From the line containing "This method provides" to the final line of the listing, restate each line word for word and add nothing.

[[ Records to process open ]]

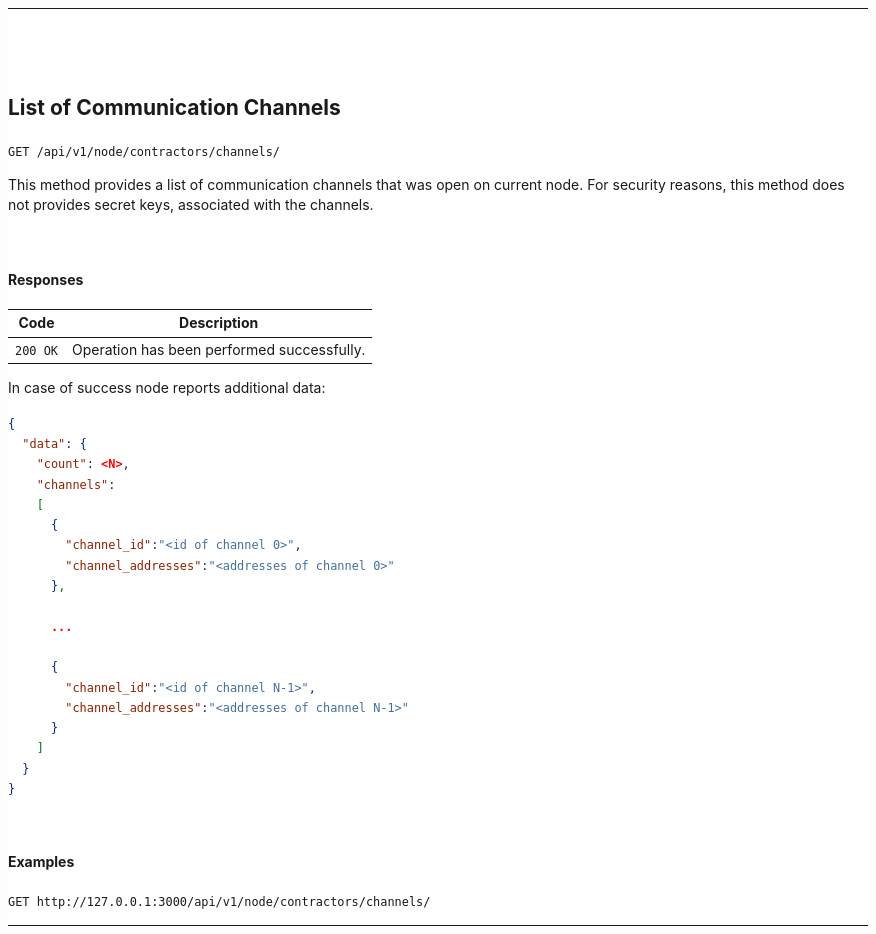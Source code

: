 -------

<br/>
<br/>

## List of Communication Channels

```
GET /api/v1/node/contractors/channels/
```

This method provides a list of communication channels that was open on current node.
For security reasons, this method does not provides secret keys, associated with the channels.

<br/>

#### Responses

| Code      |  Description |
| ----      | ---- |
| `200 OK`  | Operation has been performed successfully.

In case of success node reports additional data:

```json
{
  "data": {
    "count": <N>,
    "channels":
    [
      {
        "channel_id":"<id of channel 0>",
        "channel_addresses":"<addresses of channel 0>"
      },
      
      ...
        
      {
        "channel_id":"<id of channel N-1>",
        "channel_addresses":"<addresses of channel N-1>"
      }
    ]
  }
}
```

<br/>

#### Examples

```
GET http://127.0.0.1:3000/api/v1/node/contractors/channels/
```

-------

[[ Records to process closed ]]

**Answer section**
This method provides a list of communication channels that was open on current node.
For security reasons, this method does not provides secret keys, associated with the channels.

<br/>

#### Responses

| Code      |  Description |
| ----      | ---- |
| `200 OK`  | Operation has been performed successfully.

In case of success node reports additional data:

```json
{
  "data": {
    "count": <N>,
    "channels":
    [
      {
        "channel_id":"<id of channel 0>",
        "channel_addresses":"<addresses of channel 0>"
      },
      
      ...
        
      {
        "channel_id":"<id of channel N-1>",
        "channel_addresses":"<addresses of channel N-1>"
      }
    ]
  }
}
```

<br/>

#### Examples

```
GET http://127.0.0.1:3000/api/v1/node/contractors/channels/
```

-------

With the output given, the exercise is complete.